- **Records to process**:

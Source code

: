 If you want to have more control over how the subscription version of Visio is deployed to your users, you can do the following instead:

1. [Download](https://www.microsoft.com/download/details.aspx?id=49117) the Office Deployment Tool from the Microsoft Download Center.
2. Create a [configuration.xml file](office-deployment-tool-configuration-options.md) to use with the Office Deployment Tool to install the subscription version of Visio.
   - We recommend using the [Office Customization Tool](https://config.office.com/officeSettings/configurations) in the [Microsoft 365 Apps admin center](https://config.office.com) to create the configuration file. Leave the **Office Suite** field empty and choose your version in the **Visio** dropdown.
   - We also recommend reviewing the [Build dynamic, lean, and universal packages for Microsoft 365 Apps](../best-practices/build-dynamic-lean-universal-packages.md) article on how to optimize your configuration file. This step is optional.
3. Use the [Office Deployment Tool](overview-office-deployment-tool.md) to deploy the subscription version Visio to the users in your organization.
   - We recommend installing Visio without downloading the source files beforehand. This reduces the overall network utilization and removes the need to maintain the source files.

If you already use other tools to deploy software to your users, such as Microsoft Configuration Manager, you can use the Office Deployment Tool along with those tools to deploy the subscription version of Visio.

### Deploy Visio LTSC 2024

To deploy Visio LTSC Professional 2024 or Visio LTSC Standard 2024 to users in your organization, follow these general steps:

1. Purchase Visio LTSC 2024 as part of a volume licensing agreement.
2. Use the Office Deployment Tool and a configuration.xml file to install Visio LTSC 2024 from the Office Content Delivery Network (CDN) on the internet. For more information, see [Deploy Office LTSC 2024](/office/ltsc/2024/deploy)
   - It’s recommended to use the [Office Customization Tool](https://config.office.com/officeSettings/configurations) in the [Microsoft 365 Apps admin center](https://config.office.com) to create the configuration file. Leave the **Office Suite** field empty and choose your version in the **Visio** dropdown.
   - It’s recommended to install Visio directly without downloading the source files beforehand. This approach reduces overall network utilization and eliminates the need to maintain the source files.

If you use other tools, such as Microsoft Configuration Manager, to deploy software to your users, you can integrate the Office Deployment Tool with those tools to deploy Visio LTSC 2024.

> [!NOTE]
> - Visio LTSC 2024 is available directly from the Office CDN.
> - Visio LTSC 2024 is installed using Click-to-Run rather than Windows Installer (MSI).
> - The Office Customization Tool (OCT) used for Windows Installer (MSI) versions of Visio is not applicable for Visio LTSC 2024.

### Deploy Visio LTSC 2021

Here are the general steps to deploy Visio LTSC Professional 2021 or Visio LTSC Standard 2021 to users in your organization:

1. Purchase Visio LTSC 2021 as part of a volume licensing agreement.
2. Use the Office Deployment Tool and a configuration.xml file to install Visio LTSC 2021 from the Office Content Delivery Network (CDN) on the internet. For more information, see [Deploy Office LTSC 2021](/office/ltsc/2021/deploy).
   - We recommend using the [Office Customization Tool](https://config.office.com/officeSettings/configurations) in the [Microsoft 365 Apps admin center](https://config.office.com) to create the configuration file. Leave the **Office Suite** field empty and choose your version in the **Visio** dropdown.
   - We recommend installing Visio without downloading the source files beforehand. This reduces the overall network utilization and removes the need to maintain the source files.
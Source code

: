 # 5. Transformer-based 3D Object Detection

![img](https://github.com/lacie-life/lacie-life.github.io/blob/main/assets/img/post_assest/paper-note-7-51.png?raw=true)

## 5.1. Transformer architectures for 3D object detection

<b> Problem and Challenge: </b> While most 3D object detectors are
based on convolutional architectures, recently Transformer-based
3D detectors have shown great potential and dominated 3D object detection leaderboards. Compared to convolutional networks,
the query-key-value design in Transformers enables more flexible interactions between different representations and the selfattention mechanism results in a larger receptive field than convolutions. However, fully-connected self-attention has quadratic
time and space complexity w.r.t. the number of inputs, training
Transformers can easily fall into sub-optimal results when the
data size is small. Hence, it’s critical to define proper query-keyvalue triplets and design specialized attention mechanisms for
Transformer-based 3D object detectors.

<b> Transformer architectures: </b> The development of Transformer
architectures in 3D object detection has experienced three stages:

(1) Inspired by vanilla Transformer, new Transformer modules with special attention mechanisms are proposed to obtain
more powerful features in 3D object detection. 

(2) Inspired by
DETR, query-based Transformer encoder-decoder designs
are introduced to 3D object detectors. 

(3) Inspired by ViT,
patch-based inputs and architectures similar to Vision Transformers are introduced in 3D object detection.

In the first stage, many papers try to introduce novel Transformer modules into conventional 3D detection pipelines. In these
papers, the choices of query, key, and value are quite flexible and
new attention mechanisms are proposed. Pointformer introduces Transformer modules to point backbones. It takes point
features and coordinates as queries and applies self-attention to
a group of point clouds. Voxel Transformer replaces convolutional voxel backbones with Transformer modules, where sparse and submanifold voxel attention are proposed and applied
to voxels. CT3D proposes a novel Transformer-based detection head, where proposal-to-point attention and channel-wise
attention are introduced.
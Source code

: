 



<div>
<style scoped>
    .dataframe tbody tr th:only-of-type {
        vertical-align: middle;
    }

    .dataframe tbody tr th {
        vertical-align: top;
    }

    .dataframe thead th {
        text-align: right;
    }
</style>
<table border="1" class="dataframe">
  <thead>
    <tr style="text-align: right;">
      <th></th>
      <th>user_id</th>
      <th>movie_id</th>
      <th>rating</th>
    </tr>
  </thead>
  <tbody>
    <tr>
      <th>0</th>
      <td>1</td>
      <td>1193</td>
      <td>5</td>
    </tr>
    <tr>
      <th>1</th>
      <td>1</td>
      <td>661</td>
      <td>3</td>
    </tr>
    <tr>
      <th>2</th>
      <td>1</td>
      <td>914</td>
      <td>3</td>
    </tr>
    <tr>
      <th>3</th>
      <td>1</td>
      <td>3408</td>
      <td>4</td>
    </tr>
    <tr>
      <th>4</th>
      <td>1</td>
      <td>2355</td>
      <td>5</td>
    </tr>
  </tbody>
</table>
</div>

- **Work request**:
What you write must be the entries restated word for word, from the opening line through the one holding "Microsoft Download Center.", with nothing else.

- **Response**:
Source code

: If you want to have more control over how the subscription version of Visio is deployed to your users, you can do the following instead:

1. [Download](https://www.microsoft.com/download/details.aspx?id=49117) the Office Deployment Tool from the Microsoft Download Center.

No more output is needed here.